Plants grew vigorously for up to 15 days in the pouch-and-wick system and showed no symptoms of mineral deficiencies when provided with an appropriate nutrient solution through the wick. Images of roots were acquired daily with no manual intervention. The custom-written ArchiScan software was used to control the acquisition of images by multiple scanners and computers. Using the customized macros, it was possible to measure global RSA traits from these images and detailed architectural parameters of root systems at the end of experiments were extracted using SmartRoot (Lobet et al., 2011). Total root length estimated using the custom-written macros was highly correlated with total root length estimated using SmartRoot (R 2=0.77, n=20; data not shown). However, the macros generally underestimated total root length, probably because they did not detect extremely fine root features.
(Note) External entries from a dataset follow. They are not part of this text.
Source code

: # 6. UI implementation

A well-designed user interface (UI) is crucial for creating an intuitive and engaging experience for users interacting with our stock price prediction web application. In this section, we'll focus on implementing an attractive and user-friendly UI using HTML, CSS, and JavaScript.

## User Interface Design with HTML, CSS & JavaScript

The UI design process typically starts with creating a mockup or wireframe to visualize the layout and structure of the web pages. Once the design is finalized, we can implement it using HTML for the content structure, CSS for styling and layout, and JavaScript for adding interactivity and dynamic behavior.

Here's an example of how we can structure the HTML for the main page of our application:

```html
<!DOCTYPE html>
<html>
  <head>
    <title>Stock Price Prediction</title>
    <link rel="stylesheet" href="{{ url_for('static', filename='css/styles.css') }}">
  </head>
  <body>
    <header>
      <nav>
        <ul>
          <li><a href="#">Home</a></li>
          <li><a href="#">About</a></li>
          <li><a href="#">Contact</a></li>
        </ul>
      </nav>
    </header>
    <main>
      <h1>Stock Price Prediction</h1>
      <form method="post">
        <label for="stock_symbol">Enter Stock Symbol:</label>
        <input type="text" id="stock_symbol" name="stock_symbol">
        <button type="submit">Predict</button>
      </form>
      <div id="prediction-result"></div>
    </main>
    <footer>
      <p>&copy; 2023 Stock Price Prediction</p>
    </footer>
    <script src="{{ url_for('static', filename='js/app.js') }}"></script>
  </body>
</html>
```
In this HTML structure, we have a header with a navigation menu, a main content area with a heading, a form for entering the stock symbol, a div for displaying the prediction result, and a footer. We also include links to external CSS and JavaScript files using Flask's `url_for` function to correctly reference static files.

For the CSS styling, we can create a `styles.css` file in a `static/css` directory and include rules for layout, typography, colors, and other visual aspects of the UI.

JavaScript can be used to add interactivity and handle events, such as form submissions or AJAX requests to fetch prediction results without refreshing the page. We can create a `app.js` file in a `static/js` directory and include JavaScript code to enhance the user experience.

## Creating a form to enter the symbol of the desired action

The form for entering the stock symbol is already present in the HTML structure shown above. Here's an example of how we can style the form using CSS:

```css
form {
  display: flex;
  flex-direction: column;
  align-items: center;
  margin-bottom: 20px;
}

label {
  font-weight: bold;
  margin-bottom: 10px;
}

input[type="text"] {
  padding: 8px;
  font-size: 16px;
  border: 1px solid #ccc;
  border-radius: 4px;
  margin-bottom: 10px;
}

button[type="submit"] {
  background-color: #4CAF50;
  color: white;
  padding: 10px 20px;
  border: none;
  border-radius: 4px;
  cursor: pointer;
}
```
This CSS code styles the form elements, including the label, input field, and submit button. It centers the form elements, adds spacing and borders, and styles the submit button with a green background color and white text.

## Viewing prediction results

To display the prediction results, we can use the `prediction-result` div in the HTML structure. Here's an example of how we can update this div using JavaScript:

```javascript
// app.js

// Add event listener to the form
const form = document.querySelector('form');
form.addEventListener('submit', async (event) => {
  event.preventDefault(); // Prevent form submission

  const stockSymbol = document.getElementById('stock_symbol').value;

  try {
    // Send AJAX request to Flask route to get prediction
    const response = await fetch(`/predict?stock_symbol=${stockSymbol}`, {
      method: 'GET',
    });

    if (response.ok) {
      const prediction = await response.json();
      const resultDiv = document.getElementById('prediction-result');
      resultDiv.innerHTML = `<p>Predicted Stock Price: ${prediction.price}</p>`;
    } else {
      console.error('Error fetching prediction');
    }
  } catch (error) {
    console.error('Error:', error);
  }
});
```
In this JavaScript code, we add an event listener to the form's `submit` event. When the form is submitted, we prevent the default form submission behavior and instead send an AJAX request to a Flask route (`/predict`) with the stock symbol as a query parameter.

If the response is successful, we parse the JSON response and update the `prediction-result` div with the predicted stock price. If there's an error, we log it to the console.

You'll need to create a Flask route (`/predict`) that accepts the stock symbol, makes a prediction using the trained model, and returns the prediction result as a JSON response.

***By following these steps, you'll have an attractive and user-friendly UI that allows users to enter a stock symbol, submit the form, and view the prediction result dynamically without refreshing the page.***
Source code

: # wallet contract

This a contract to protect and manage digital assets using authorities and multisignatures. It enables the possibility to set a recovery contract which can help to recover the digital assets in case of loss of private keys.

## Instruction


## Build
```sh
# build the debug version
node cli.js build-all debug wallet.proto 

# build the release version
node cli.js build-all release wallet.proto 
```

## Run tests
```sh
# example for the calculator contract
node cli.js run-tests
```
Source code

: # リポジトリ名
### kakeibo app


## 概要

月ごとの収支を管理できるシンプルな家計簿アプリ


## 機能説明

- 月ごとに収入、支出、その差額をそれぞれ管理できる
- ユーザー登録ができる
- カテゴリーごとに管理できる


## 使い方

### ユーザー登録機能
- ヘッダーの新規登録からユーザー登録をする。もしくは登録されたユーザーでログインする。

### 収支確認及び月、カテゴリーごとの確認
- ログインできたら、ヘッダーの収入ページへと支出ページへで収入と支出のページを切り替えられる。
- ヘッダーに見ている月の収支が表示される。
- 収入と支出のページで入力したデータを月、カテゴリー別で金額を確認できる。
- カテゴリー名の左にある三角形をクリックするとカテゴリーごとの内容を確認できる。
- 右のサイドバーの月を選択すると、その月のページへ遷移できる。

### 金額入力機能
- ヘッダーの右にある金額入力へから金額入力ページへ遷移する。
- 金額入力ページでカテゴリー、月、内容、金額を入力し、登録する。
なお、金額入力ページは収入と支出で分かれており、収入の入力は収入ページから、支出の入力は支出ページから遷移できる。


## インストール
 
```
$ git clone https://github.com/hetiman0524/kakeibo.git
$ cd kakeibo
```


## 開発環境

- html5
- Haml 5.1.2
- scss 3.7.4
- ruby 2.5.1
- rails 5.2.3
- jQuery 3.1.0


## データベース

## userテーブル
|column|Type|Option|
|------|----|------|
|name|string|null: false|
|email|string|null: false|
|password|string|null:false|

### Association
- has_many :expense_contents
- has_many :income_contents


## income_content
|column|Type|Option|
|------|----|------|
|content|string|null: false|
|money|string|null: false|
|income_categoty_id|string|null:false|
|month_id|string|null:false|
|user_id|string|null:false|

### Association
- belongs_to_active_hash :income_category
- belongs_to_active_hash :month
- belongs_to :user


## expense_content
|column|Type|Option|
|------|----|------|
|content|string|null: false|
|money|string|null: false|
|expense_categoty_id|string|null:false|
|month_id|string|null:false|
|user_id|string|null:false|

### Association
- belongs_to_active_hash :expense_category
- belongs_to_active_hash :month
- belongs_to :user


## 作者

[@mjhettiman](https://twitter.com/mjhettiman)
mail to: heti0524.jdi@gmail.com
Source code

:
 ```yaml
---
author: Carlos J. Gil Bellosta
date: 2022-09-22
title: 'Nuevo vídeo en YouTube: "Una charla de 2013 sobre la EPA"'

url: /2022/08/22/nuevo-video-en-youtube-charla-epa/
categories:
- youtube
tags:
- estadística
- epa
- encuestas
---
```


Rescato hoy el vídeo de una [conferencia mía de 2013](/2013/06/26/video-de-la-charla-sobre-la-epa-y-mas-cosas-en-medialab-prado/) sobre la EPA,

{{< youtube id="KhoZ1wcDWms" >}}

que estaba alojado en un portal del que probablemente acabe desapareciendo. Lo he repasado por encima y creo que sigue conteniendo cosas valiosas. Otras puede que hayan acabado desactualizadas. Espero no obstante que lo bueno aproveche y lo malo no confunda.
Sources of variation in static root traits of a single B. rapa genotype

The root system of the genotype studied in detail, B. rapa L. subsp. trilocularis cv. R-o-18, consisted of a single primary root and several first-order lateral roots which emerged from the primary root. The emergence of second-order laterals was rarely observed and these roots were therefore not included in any analyses. Coefficients of variation (CVs) for root traits ranged from 5.8 for lateral root insertion angle to 83.2 for lateral root length. Most of the variation in all the traits examined, except for lateral root insertion angle and lateral root length, could be attributed to vagaries in experimental conditions (i.e. run and scanner). Using Supplementary Data Equation S1, it can be calculated that between one and 43 replicates, depending upon the trait, would be required to detect a significant difference using a two-sided 95% CI t-test if trait means differed by 50% (Table 1).

Table 1.

Sources of variation in shoot and root traits assayed at 18 DAS among 72 surviving seedlings of Brassica rapa L. subsp. trilocularis cv. R-o-18 grown for 15 days in the phenotyping platformThe experiment was performed in five runs employing eight scanners per run and two plants per scanner. mean, mean trait value; CV, coefficient of variation (n=72 seedlings); σa2, estimated variance associated with the effect of the run; σb2 estimated variance associated with the effect of the scanner; σ2, estimated variance associated with the residual error; R, number of replicates required to detect a significant difference in a measured trait between two populations with identical standard deviations in the trait using a two-sided 95% confidence interval t-test.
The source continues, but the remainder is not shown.